Carla Yanni

 

On her book Living on Campus: An Architectural History of the American Dormitory

Cover Interview of September 11, 2019

A close-up

The black-and-white photograph shows a group of professional women posing in front of a brand-new dormitory. The year is 1928. It is a cold day. The women are bundled in fashionable cloth coats with fur collars. An African American woman, fourth from the left, is especially proud, as she deserves to be. A leader among educators in the US, Lucy Diggs Slowe, Dean of Women at Howard University, has completed the successful construction of a state-of-the-art quadrangle for women at one of America’s premier black colleges. The photo was taken at their annual conference where almost all the attendees were white. This remarkable image communicates one main theme of the book: that the dormitory was inextricably linked to the professional role of student deans and student deans were responsible for creating morally-centered citizens. The particular residence hall was the site for making friends and character-building, but it was much more. In the case of Howard, there was acute pressure on the young women who lived in this building, because, as Slowe explained to them, they represented not only Howard, but also their race and gender, to judgmental neighbors.


rorotoko.comLucy Diggs Slowe, Dean of Women at Howard University and a highly-regarded educator in the nascent field of student affairs (front row, fourth from the left) standing outside of the newly completed women’s dormitory with the national professional organization of deans of women in February 1932. The fact that the organization chose to stand with Slowe suggests the extent to which Howard was at the forefront of all universities, not just historically black colleges. And the fact that the deans of women posed in front of these state-of-the-art residence halls shows that they equated their work with the safe housing of their charges. Scurlock Studio Records, Archives Center, National Museum of American History, Smithsonian Institution.
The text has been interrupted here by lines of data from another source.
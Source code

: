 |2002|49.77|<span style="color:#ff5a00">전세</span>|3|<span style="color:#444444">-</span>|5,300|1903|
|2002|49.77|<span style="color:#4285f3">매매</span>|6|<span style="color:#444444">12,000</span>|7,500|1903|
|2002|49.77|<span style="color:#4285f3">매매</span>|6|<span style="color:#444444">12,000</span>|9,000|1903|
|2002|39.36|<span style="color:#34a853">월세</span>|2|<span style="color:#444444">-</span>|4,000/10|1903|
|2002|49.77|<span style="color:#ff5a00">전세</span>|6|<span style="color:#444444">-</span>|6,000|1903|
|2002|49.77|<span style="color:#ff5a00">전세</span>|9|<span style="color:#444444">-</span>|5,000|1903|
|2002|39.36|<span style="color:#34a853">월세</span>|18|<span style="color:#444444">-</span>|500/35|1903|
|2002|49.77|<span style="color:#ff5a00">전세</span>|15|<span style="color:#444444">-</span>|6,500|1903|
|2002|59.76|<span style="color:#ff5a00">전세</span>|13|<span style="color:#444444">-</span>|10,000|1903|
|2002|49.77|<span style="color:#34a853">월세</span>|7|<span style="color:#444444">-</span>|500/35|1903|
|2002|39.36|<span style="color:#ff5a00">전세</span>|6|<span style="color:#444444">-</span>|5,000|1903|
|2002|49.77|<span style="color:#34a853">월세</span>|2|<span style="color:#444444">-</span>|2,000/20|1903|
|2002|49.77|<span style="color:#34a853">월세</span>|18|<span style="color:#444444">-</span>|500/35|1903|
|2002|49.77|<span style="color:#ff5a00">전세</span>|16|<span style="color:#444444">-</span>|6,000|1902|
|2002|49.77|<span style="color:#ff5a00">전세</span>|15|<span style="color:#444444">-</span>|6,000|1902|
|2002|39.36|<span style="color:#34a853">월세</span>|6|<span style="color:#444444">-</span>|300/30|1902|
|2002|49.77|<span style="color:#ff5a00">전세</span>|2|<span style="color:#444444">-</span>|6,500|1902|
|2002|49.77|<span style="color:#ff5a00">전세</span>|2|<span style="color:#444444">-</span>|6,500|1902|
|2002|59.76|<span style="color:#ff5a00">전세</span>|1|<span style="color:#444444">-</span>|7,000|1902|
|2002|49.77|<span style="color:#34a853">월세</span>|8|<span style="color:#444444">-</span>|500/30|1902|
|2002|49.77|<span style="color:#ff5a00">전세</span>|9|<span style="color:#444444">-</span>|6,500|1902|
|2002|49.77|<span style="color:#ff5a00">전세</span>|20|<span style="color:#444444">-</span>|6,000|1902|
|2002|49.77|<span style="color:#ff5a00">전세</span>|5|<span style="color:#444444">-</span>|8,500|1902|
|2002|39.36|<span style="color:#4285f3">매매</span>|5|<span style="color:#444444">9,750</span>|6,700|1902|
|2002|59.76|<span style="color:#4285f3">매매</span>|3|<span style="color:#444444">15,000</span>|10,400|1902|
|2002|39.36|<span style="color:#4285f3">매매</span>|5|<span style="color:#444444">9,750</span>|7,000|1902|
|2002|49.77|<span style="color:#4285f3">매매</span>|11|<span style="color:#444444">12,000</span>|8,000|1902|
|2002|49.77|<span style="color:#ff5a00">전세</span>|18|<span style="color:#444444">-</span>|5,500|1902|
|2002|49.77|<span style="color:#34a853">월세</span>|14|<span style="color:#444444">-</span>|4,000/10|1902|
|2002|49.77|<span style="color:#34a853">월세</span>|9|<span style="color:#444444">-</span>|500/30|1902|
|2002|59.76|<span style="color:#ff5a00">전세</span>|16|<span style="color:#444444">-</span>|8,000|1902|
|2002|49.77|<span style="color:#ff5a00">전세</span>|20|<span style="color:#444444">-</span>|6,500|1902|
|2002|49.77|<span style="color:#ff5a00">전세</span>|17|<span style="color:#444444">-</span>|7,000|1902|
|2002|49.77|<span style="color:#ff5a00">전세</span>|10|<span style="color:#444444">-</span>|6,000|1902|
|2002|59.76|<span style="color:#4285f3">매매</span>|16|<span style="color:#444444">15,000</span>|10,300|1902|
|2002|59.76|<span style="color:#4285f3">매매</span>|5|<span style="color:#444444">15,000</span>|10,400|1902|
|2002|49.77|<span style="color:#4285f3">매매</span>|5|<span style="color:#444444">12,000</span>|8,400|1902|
The end of chapter 2 takes the reader to the University of Michigan in the 1910s and 1920s, where one patron, William W. Cook, hired the same architects to design two residence halls, one for women and one for men. The plans differed: the women’s dormitory was based on the doubled-loaded corridor plan and the men’s dorm was a quadrangle with many entrances leading to staircases, with rooms off the stairs. The porosity of the men’s dormitory was not suitable for women. I was not the first person to notice this gender difference in planning college dwellings, but the case at the University of Michigan is a kind of natural experiment, since so many of the variables remain the same, but the plans for men emphasize freedom of movement while the plans for women rely on surveillance. The dormitories at the University of Michigan are carefully crafted buildings that garnered much attention when they were new.


rorotoko.comPostcard. Martha Cook Building, University of Michigan, 1915. Architects, York and Sawyer. On the garden side of this women’s dormitory, female students could use a generous terrace that stretched along the side of the long, thin rectangular structure, which had its main entrance on the street. Collection of the author.